* _Entries supplied_:
---+---

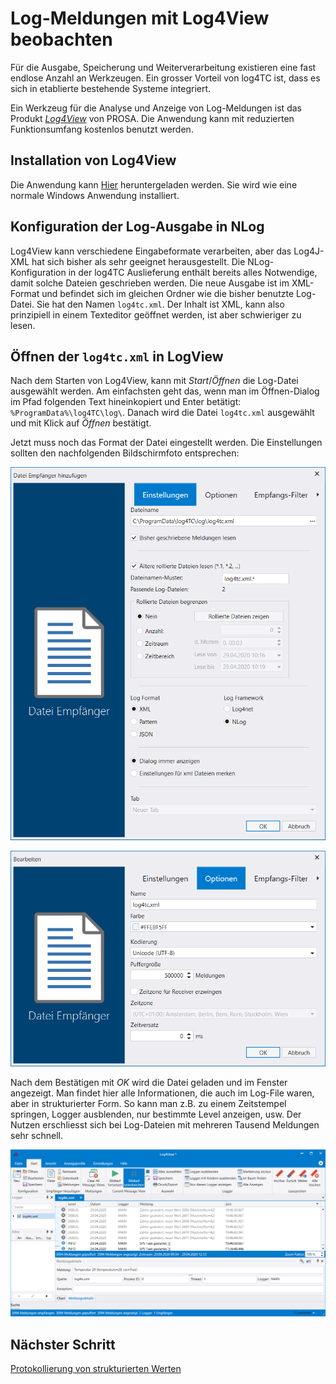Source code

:  # Log-Meldungen mit Log4View beobachten

 Für die Ausgabe, Speicherung und Weiterverarbeitung existieren eine fast endlose Anzahl an Werkzeugen. Ein grosser Vorteil von log4TC ist, dass es sich in etablierte bestehende Systeme integriert.

 Ein Werkzeug für die Analyse und Anzeige von Log-Meldungen ist das Produkt [*Log4View*](https://www.log4view.com/) von PROSA. Die Anwendung kann mit reduzierten Funktionsumfang kostenlos benutzt werden.

 ## Installation von Log4View

 Die Anwendung kann [Hier](https://www.log4view.de/download-1) heruntergeladen werden. Sie wird wie eine normale Windows Anwendung installiert.

 ## Konfiguration der Log-Ausgabe in NLog

 Log4View kann verschiedene Eingabeformate verarbeiten, aber das Log4J-XML hat sich bisher als sehr geeignet herausgestellt. Die NLog-Konfiguration in der log4TC Auslieferung enthält bereits alles Notwendige, damit solche Dateien geschrieben werden. Die neue Ausgabe ist im XML-Format und befindet sich im gleichen Ordner wie die bisher benutzte Log-Datei. Sie hat den Namen `log4tc.xml`. Der Inhalt ist XML, kann also prinzipiell in einem Texteditor geöffnet werden, ist aber schwieriger zu lesen.

 ## Öffnen der `log4tc.xml` in LogView

Nach dem Starten von Log4View, kann mit *Start*/*Öffnen* die Log-Datei ausgewählt werden. Am einfachsten geht das, wenn man im Öffnen-Dialog im Pfad folgenden Text hineinkopiert und Enter betätigt: `%ProgramData%\log4TC\log\`. Danach wird die Datei `log4tc.xml` ausgewählt und mit Klick auf *Öffnen* bestätigt.

Jetzt muss noch das Format der Datei eingestellt werden. Die Einstellungen sollten den nachfolgenden Bildschirmfoto entsprechen:

![Einstellungen Log4View](assets/log4view_config.png)

![Optionen Log4View](assets/log4view_options.png)

Nach dem Bestätigen mit *OK* wird die Datei geladen und im Fenster angezeigt. Man findet hier alle Informationen, die auch im Log-File waren, aber in strukturierter Form. So kann man z.B. zu einem Zeitstempel springen, Logger ausblenden, nur bestimmte Level anzeigen, usw. Der Nutzen erschliesst sich bei Log-Dateien mit mehreren Tausend Meldungen sehr schnell.

![Log4View](assets/log4view.png)

## Nächster Schritt

[Protokollierung von strukturierten Werten](write_structured_values.md)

---+---

Everything above from the line containing "Für die Ausgabe, Speicherung" through the line containing "Die Anwendung kann [Hier](https://www.log4view.de/download-1)" must be copied exactly. Nothing outside that range belongs in the answer.

* _Answer for this exercise_:
 Für die Ausgabe, Speicherung und Weiterverarbeitung existieren eine fast endlose Anzahl an Werkzeugen. Ein grosser Vorteil von log4TC ist, dass es sich in etablierte bestehende Systeme integriert.

 Ein Werkzeug für die Analyse und Anzeige von Log-Meldungen ist das Produkt [*Log4View*](https://www.log4view.com/) von PROSA. Die Anwendung kann mit reduzierten Funktionsumfang kostenlos benutzt werden.

 ## Installation von Log4View

 Die Anwendung kann [Hier](https://www.log4view.de/download-1) heruntergeladen werden. Sie wird wie eine normale Windows Anwendung installiert.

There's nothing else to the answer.